Le PDG d'Anthropic a prédit l'émergence imminente de l'IA générale et des pertes d'emplois.

L’avènement de l’intelligence artificielle générale (IAG) se rapproche et les décideurs politiques ont moins de temps pour se préparer, a déclaré Dario Amodei, PDG d’Anthropic, lors d’une table ronde au Forum économique mondial de Davos.

L’entrepreneur a averti que le développement rapide de l’IA pourrait dépasser la capacité des marchés du travail et des institutions sociales à s’adapter au changement.

Ces changements s’opéreront sur « quelques années, et non des décennies », a déclaré Amodei, reprenant sa prédiction antérieure selon laquelle l’intelligence artificielle générale serait atteinte d’ici 2026 ou 2027.

« Je ne pense pas que ce sera pour bientôt. J'ai du mal à imaginer que cela prenne plus de temps », a souligné Amodei.

Le principal moteur du développement accéléré de l'IA est l'apprentissage automatique, grâce auquel les modèles automatisent leur propre création. Le PDG d'Anthropic a souligné que dans son entreprise, l'intelligence artificielle remplit déjà le rôle traditionnellement dévolu à l'ingénieur logiciel.

« J'ai des développeurs qui n'écrivent pas de code. Ils laissent le réseau neuronal faire le travail, puis ils le modifient eux-mêmes. D'ici six mois ou un an, LLM aura peut-être effectué la majeure partie du travail, voire la totalité », a déclaré Amodei.

Selon lui, les progrès ne sont limités que par les approvisionnements en puces et les cycles de formation.

Le PDG de Google DeepMind, Demis Hassabis, adopte une position plus mesurée.

« Des progrès significatifs ont été réalisés dans certains domaines. En mathématiques ou en programmation, il est facile d'imaginer comment l'IA peut être automatisée car ses résultats sont vérifiables. Cependant, dans les sciences naturelles, c'est plus difficile. On ne peut pas savoir si un composé chimique ou une prédiction en physique est correct », a déclaré l'expert.

Gassabis a ajouté que les LLM modernes ne sont toujours pas capables de générer des questions, des théories ou des hypothèses originales.

« Il s’agit du plus haut niveau de créativité scientifique, et il n’est pas certain que nous disposerons un jour de tels systèmes », a-t-il fait remarquer.

Le directeur de DeepMind estime que l'intelligence artificielle générale (IAG) apparaîtra d'ici 2030 avec une probabilité de 50 %.

Conséquences

Les deux dirigeants ont partagé un constat alarmant quant aux conséquences économiques. Selon eux, les emplois de cols blancs sont menacés.

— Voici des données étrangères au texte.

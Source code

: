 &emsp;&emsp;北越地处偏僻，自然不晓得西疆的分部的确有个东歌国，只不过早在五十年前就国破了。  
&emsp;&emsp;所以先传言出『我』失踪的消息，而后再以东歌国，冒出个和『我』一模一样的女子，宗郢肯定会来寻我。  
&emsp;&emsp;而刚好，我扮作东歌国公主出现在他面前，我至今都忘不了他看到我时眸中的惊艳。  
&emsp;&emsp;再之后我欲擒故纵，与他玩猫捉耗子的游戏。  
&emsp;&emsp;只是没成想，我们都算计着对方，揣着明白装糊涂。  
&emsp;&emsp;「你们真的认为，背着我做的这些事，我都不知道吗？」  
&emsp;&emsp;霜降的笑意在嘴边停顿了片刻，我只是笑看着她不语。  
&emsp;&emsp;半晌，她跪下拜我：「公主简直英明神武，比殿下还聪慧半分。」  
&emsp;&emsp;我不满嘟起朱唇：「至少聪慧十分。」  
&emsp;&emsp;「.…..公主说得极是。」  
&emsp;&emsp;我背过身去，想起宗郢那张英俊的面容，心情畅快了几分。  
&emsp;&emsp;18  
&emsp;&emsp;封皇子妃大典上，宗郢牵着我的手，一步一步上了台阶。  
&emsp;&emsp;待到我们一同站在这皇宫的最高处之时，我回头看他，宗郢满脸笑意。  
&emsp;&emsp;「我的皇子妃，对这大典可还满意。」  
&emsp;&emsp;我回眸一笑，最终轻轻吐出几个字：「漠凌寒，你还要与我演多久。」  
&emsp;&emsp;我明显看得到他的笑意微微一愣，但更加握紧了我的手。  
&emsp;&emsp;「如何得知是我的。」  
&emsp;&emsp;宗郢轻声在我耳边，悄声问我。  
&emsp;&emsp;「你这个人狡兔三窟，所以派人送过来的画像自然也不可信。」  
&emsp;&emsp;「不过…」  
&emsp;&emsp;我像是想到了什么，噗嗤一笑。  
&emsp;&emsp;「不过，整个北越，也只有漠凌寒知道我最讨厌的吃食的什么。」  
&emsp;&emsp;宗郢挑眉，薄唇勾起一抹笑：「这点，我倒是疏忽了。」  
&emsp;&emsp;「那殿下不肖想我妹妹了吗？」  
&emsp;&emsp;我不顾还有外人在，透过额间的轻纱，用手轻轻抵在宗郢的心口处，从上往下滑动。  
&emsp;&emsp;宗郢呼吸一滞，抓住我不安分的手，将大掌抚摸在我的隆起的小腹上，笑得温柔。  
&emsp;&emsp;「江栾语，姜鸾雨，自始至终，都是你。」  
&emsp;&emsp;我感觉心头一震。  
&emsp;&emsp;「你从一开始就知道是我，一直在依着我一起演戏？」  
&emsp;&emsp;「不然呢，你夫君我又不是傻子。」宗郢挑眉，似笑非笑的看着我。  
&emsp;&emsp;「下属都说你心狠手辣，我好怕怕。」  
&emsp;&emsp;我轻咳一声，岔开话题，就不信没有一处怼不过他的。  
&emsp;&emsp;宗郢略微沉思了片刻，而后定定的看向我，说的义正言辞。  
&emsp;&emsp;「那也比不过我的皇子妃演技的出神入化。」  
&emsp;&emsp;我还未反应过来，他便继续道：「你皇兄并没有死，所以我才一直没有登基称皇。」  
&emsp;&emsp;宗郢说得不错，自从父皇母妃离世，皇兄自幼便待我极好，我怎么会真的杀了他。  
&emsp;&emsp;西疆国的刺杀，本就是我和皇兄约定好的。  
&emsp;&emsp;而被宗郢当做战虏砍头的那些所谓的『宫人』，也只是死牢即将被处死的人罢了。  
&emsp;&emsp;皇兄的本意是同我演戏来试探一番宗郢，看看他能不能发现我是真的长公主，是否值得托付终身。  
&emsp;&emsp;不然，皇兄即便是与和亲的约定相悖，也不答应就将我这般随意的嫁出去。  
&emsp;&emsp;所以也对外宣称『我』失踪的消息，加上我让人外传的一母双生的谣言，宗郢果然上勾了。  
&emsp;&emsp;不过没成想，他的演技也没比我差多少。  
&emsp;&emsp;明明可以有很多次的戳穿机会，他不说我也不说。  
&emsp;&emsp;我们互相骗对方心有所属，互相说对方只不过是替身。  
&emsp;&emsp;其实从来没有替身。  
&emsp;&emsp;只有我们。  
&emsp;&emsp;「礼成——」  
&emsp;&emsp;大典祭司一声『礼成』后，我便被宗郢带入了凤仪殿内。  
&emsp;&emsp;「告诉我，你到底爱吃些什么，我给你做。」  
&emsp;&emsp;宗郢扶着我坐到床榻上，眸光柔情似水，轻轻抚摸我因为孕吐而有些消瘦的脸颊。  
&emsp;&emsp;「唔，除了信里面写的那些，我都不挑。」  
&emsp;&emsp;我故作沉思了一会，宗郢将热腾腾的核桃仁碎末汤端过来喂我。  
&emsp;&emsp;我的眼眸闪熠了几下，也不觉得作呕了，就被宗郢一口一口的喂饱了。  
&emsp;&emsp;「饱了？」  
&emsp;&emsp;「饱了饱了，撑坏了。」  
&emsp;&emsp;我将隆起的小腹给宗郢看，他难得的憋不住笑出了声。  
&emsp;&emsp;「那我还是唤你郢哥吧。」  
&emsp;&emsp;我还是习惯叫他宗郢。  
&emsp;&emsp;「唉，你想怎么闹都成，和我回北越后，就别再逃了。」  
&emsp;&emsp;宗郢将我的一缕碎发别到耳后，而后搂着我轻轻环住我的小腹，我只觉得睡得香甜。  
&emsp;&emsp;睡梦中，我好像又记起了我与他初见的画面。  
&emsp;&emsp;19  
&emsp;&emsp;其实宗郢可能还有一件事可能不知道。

Selon Amodei, jusqu'à la moitié des postes professionnels de début de carrière pourraient disparaître d'ici dix ans.

Hassabis a averti que même les économistes les plus pessimistes pourraient sous-estimer la rapidité de la transition.

« Cinq à dix ans, ce n'est pas si long », a-t-il déclaré.

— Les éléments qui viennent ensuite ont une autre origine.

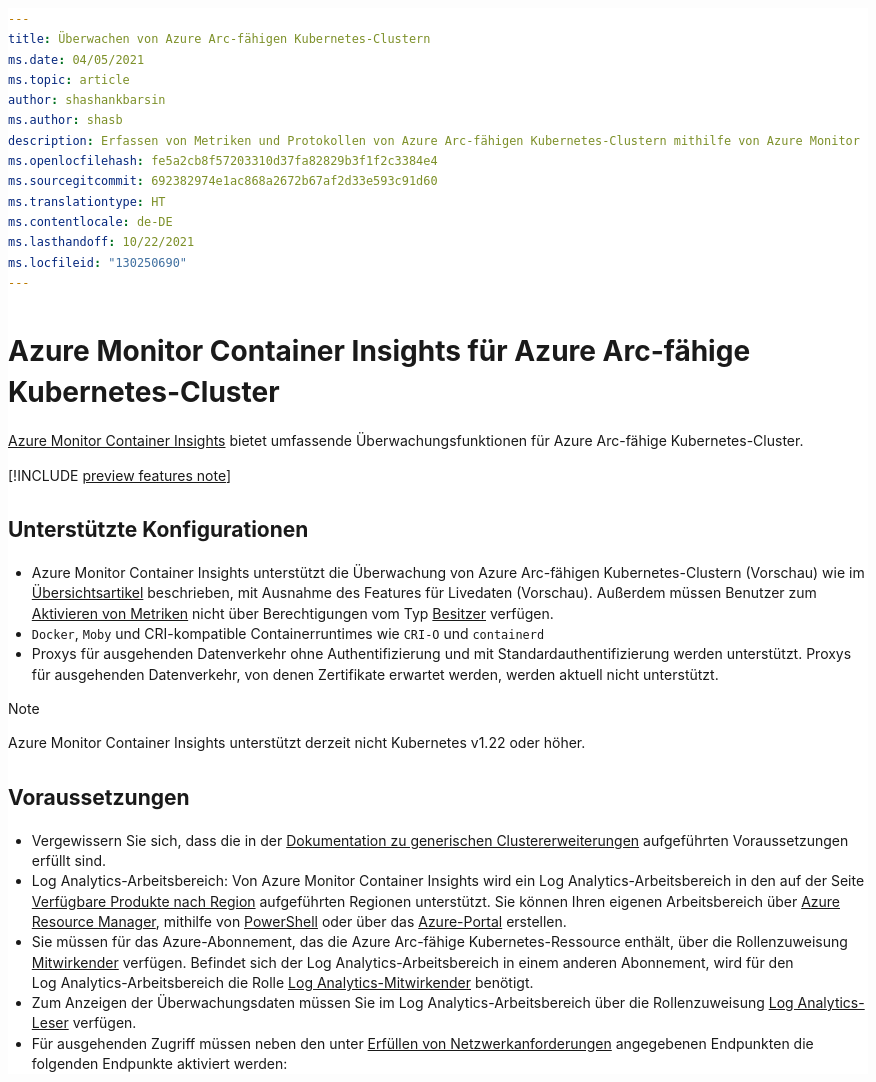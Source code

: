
 ```yaml
---
title: Überwachen von Azure Arc-fähigen Kubernetes-Clustern
ms.date: 04/05/2021
ms.topic: article
author: shashankbarsin
ms.author: shasb
description: Erfassen von Metriken und Protokollen von Azure Arc-fähigen Kubernetes-Clustern mithilfe von Azure Monitor
ms.openlocfilehash: fe5a2cb8f57203310d37fa82829b3f1f2c3384e4
ms.sourcegitcommit: 692382974e1ac868a2672b67af2d33e593c91d60
ms.translationtype: HT
ms.contentlocale: de-DE
ms.lasthandoff: 10/22/2021
ms.locfileid: "130250690"
---
```

# <a name="azure-monitor-container-insights-for-azure-arc-enabled-kubernetes-clusters"></a>Azure Monitor Container Insights für Azure Arc-fähige Kubernetes-Cluster

[Azure Monitor Container Insights](container-insights-overview.md) bietet umfassende Überwachungsfunktionen für Azure Arc-fähige Kubernetes-Cluster.

[!INCLUDE [preview features note](../../azure-arc/kubernetes/includes/preview/preview-callout.md)]

## <a name="supported-configurations"></a>Unterstützte Konfigurationen

- Azure Monitor Container Insights unterstützt die Überwachung von Azure Arc-fähigen Kubernetes-Clustern (Vorschau) wie im [Übersichtsartikel](container-insights-overview.md) beschrieben, mit Ausnahme des Features für Livedaten (Vorschau). Außerdem müssen Benutzer zum [Aktivieren von Metriken](container-insights-update-metrics.md) nicht über Berechtigungen vom Typ [Besitzer](../../role-based-access-control/built-in-roles.md#owner) verfügen.
- `Docker`, `Moby` und CRI-kompatible Containerruntimes wie `CRI-O` und `containerd`
- Proxys für ausgehenden Datenverkehr ohne Authentifizierung und mit Standardauthentifizierung werden unterstützt. Proxys für ausgehenden Datenverkehr, von denen Zertifikate erwartet werden, werden aktuell nicht unterstützt.

>[!NOTE]
> Azure Monitor Container Insights unterstützt derzeit nicht Kubernetes v1.22 oder höher.

## <a name="prerequisites"></a>Voraussetzungen

- Vergewissern Sie sich, dass die in der [Dokumentation zu generischen Clustererweiterungen](../../azure-arc/kubernetes/extensions.md#prerequisites) aufgeführten Voraussetzungen erfüllt sind.
- Log Analytics-Arbeitsbereich: Von Azure Monitor Container Insights wird ein Log Analytics-Arbeitsbereich in den auf der Seite [Verfügbare Produkte nach Region](https://azure.microsoft.com/global-infrastructure/services/?regions=all&products=monitor) aufgeführten Regionen unterstützt. Sie können Ihren eigenen Arbeitsbereich über [Azure Resource Manager](../logs/resource-manager-workspace.md), mithilfe von [PowerShell](../logs/powershell-workspace-configuration.md) oder über das [Azure-Portal](../logs/quick-create-workspace.md) erstellen.
- Sie müssen für das Azure-Abonnement, das die Azure Arc-fähige Kubernetes-Ressource enthält, über die Rollenzuweisung [Mitwirkender](../../role-based-access-control/built-in-roles.md#contributor) verfügen. Befindet sich der Log Analytics-Arbeitsbereich in einem anderen Abonnement, wird für den Log Analytics-Arbeitsbereich die Rolle [Log Analytics-Mitwirkender](../logs/manage-access.md#manage-access-using-azure-permissions) benötigt.
- Zum Anzeigen der Überwachungsdaten müssen Sie im Log Analytics-Arbeitsbereich über die Rollenzuweisung [Log Analytics-Leser](../logs/manage-access.md#manage-access-using-azure-permissions) verfügen.
- Für ausgehenden Zugriff müssen neben den unter [Erfüllen von Netzwerkanforderungen](../../azure-arc/kubernetes/quickstart-connect-cluster.md#meet-network-requirements) angegebenen Endpunkten die folgenden Endpunkte aktiviert werden:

Certains analystes affirment que ces changements ne se manifesteront pas par un remplacement direct des emplois, mais par une restructuration des activités professionnelles.

« Nous devons cesser de nous demander si l'IA va remplacer nos emplois et commencer à nous demander comment elle va les aggraver », a déclaré Bob Hutchins, PDG de Human Voice Media.

Le changement qui s'annonce transforme le rôle de l'homme, qui passe de « créateur » à « vérificateur », a ajouté l'expert.

« Cela prive les professionnels de la possibilité de prendre leurs propres décisions et fragmente le travail professionnel valorisant en tâches non qualifiées et mal rémunérées », a-t-il souligné.

Rappelons qu'en août 2024, les syndicats britanniques avaient mis en garde contre le risque de millions de suppressions d'emplois dues à l'intelligence artificielle.